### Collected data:
Segment Open

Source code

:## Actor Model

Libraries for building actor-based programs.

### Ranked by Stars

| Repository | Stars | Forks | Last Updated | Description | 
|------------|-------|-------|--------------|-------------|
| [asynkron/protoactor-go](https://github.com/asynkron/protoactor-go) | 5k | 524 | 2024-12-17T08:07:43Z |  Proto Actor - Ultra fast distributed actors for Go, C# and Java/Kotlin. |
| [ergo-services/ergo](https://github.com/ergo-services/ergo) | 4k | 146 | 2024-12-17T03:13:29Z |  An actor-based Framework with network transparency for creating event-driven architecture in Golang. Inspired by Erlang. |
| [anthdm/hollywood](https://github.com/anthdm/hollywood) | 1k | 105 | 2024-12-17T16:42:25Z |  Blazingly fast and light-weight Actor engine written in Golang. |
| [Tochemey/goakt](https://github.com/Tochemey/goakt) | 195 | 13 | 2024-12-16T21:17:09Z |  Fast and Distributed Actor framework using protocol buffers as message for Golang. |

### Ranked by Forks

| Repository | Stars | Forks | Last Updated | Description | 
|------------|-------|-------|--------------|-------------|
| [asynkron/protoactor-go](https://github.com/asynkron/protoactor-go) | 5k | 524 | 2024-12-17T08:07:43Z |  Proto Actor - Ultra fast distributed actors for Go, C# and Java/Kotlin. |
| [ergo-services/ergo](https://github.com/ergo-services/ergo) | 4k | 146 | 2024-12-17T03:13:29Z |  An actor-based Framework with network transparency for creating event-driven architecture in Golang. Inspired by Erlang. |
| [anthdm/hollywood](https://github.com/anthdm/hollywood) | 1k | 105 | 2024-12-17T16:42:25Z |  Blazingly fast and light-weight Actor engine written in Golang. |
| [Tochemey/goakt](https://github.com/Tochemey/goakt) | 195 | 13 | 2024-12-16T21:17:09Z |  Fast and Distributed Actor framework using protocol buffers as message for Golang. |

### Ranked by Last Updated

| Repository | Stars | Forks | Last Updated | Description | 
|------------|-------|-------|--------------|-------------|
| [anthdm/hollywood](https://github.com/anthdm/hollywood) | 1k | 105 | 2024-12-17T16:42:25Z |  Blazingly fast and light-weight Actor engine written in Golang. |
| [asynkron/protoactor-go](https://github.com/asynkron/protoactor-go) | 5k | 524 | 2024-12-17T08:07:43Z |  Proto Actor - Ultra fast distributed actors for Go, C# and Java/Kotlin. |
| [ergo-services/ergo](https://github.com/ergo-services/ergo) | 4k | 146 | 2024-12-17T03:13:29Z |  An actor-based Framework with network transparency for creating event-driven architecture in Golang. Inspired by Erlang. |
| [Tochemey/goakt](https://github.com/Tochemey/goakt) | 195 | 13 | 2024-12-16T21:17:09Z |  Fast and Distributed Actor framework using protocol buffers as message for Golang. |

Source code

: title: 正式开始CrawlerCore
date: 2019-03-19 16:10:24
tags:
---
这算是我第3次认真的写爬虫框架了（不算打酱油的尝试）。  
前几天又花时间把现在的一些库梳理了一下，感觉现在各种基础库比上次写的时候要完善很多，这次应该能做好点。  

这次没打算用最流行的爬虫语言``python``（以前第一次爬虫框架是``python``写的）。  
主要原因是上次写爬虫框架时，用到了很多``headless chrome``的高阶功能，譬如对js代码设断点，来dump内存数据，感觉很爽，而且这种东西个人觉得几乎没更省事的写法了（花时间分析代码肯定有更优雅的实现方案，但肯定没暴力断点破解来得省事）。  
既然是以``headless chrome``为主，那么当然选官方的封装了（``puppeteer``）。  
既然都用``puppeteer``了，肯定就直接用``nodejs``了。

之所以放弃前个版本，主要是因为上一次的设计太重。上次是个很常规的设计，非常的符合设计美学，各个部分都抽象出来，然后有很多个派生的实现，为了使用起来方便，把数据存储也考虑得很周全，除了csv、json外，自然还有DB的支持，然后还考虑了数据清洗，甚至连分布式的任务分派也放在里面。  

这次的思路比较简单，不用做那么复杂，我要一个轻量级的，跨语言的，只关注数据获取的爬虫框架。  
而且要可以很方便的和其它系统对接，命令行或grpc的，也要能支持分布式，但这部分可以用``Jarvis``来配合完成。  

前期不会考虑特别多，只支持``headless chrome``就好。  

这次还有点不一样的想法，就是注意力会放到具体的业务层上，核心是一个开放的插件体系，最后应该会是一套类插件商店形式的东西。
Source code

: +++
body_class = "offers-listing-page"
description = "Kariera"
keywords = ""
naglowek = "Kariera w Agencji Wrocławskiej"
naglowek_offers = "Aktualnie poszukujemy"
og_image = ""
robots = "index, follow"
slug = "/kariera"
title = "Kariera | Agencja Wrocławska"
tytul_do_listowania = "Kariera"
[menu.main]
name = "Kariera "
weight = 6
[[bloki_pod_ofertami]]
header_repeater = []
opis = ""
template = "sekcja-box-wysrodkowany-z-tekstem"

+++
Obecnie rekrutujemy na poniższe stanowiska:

Segment Closed

### WHAT YOU ARE ASKED TO DO:
Repeat, without change, each line of the data above from the one that contains "[menu.main]" through the final line, counting both.

### EXPECTED ANSWER:
[menu.main]
name = "Kariera "
weight = 6
[[bloki_pod_ofertami]]
header_repeater = []
opis = ""
template = "sekcja-box-wysrodkowany-z-tekstem"

+++
Obecnie rekrutujemy na poniższe stanowiska:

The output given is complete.